3. Delete an empty named graph from the system, whose semantics is that a 
named graph, and all graphsets that contain said named graph, are removed 
from the system. Note that this operation will fail if the named graph itself, or 
any of the graphsets that include it, contain any triples (data or schema). 

4. Force delete a named graph, whose semantics is that the data contents (i.e., 
the data triples) of the named graph and the graphsets that it participates in are 
deleted (like in operation #2), and then, the named graph itself and the 
graphsets that it participates in are deleted, if empty (like operation #3). Note 
that this operation will fail (roll-back) if the named graph itself, or any of the 
graphsets that include it, contain any schema triples. 

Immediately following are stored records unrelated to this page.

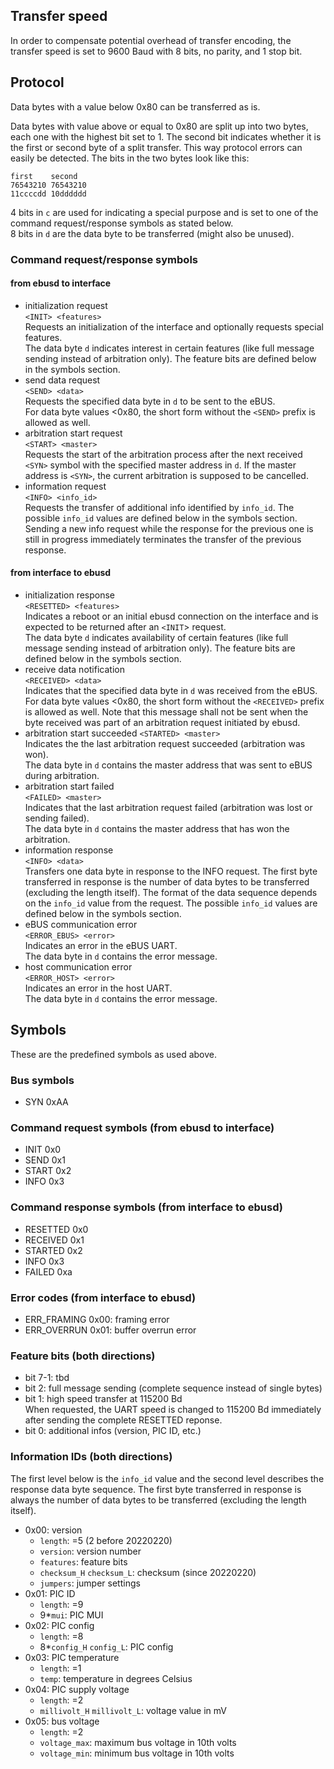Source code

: ## Transfer speed

In order to compensate potential overhead of transfer encoding, the transfer speed is set to 9600 Baud with 8 bits, no parity, and 1 stop bit.


## Protocol
Data bytes with a value below 0x80 can be transferred as is.

Data bytes with value above or equal to 0x80 are split up into two bytes, each one with the highest bit set to 1.
The second bit indicates whether it is the first or second byte of a split transfer. This way protocol errors can easily be detected.
The bits in the two bytes look like this:

```
first    second
76543210 76543210
11ccccdd 10dddddd
```
4 bits in `c` are used for indicating a special purpose and is set to one of the command request/response symbols as stated below.  
8 bits in `d` are the data byte to be transferred (might also be unused).

### Command request/response symbols

#### from ebusd to interface
 * initialization request  
   `<INIT> <features>`  
   Requests an initialization of the interface and optionally requests special features.  
   The data byte `d` indicates interest in certain features (like full message sending instead of arbitration only).
   The feature bits are defined below in the symbols section.
 * send data request  
   `<SEND> <data>`  
   Requests the specified data byte in `d` to be sent to the eBUS.  
   For data byte values <0x80, the short form without the `<SEND>` prefix is allowed as well.
 * arbitration start request  
   `<START> <master>`  
   Requests the start of the arbitration process after the next received `<SYN>` symbol with the specified master address in `d`.
   If the master address is `<SYN>`, the current arbitration is supposed to be cancelled.
 * information request  
  `<INFO> <info_id>`  
   Requests the transfer of additional info identified by `info_id`.
   The possible `info_id` values are defined below in the symbols section.
   Sending a new info request while the response for the previous one is still in progress immediately terminates the
   transfer of the previous response.

#### from interface to ebusd
  * initialization response  
    `<RESETTED> <features>`  
    Indicates a reboot or an initial ebusd connection on the interface and is expected to be returned after an `<INIT`> request.  
    The data byte `d` indicates availability of certain features (like full message sending instead of arbitration only).
    The feature bits are defined below in the symbols section.
  * receive data notification  
    `<RECEIVED> <data>`  
    Indicates that the specified data byte in `d` was received from the eBUS.  
    For data byte values <0x80, the short form without the `<RECEIVED>` prefix is allowed as well.
    Note that this message shall not be sent when the byte received was part of an arbitration request initiated by ebusd.
  * arbitration start succeeded
    `<STARTED> <master>`  
    Indicates the the last arbitration request succeeded (arbitration was won).  
    The data byte in `d` contains the master address that was sent to eBUS during arbitration.
  * arbitration start failed  
    `<FAILED> <master>`  
    Indicates that the last arbitration request failed (arbitration was lost or sending failed).  
    The data byte in `d` contains the master address that has won the arbitration.
  * information response  
    `<INFO> <data>`  
    Transfers one data byte in response to the INFO request. The first byte transferred in response is the number of
    data bytes to be transferred (excluding the length itself). The format of the data sequence depends on the `info_id`
    value from the request.
    The possible `info_id` values are defined below in the symbols section.
  * eBUS communication error  
    `<ERROR_EBUS> <error>`  
    Indicates an error in the eBUS UART.  
    The data byte in `d` contains the error message.
  * host communication error  
    `<ERROR_HOST> <error>`  
    Indicates an error in the host UART.  
    The data byte in `d` contains the error message.


## Symbols

These are the predefined symbols as used above.

### Bus symbols
 * SYN 0xAA

### Command request symbols (from ebusd to interface)
 * INIT 0x0
 * SEND 0x1
 * START 0x2
 * INFO 0x3

### Command response symbols (from interface to ebusd)
 * RESETTED 0x0
 * RECEIVED 0x1
 * STARTED 0x2
 * INFO 0x3
 * FAILED 0xa

### Error codes (from interface to ebusd)
 * ERR_FRAMING 0x00: framing error
 * ERR_OVERRUN 0x01: buffer overrun error

### Feature bits (both directions)
 * bit 7-1: tbd
 * bit 2: full message sending (complete sequence instead of single bytes)
 * bit 1: high speed transfer at 115200 Bd  
   When requested, the UART speed is changed to 115200 Bd immediately after sending the complete RESETTED reponse.
 * bit 0: additional infos (version, PIC ID, etc.)

### Information IDs (both directions)
The first level below is the `info_id` value and the second level describes the response data byte sequence.
The first byte transferred in response is always the number of data bytes to be transferred (excluding the length itself).
 * 0x00: version  
   * `length`: =5 (2 before 20220220)
   * `version`: version number
   * `features`: feature bits
   * `checksum_H` `checksum_L`: checksum (since 20220220)
   * `jumpers`: jumper settings
 * 0x01: PIC ID
   * `length`: =9
   * 9*`mui`: PIC MUI
 * 0x02: PIC config
   * `length`: =8
   * 8*`config_H` `config_L`: PIC config
 * 0x03: PIC temperature
   * `length`: =1
   * `temp`: temperature in degrees Celsius
 * 0x04: PIC supply voltage
   * `length`: =2
   * `millivolt_H` `millivolt_L`: voltage value in mV
 * 0x05: bus voltage
   * `length`: =2
   * `voltage_max`: maximum bus voltage in 10th volts
   * `voltage_min`: minimum bus voltage in 10th volts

It should be noted that the above operations can be applied only to user-defined 
named graphs; they cannot be applied on the system-defined #DEFAULT named 
graph. 

The above operations (insert, delete, operations on named graphs) can be arbitrarily 
combined forming more complicated update requests to be handled by the Update 
Service. Furthermore, insert and delete operations that were supported by the original 
RUF are supported by the enhanced version too; however, replace operations with 
graphsets have not been defined, even though replace operations without graphset 
information are still supported. 

In the aforementioned example of the learner who records some information on a 
domain and the related sources, the updating features would allow, for example, the 
insertion of a piece of information (data triple) along with its related sources (i.e., the 
sources where the information was found in), or the removal of the association of a 
certain piece of information (data triple) with specific sources (meaning that we no 
longer believe that the particular piece of information was provided by the particular 
sources), or the removal of a certain piece of information (data triple) from the RDF/S 
graph entirely (irrespectively of the source associations). In addition, the operations 
on graphsets allow the manipulation of sources, such as the introduction of a new 
source (as a preparation for adding information related to that source), or the deletion 
of some source (which could be empty, or could be deleted along with its data 
contents, if not empty). 

Implications from the Introduction of Named Graphs 

As already mentioned, the introduction of named graphs provides the user with a lot 
of powerful features and allows a very flexible modularization of RDF/S graphs. 
However, named graphs come also with a number of implications, outlined here. 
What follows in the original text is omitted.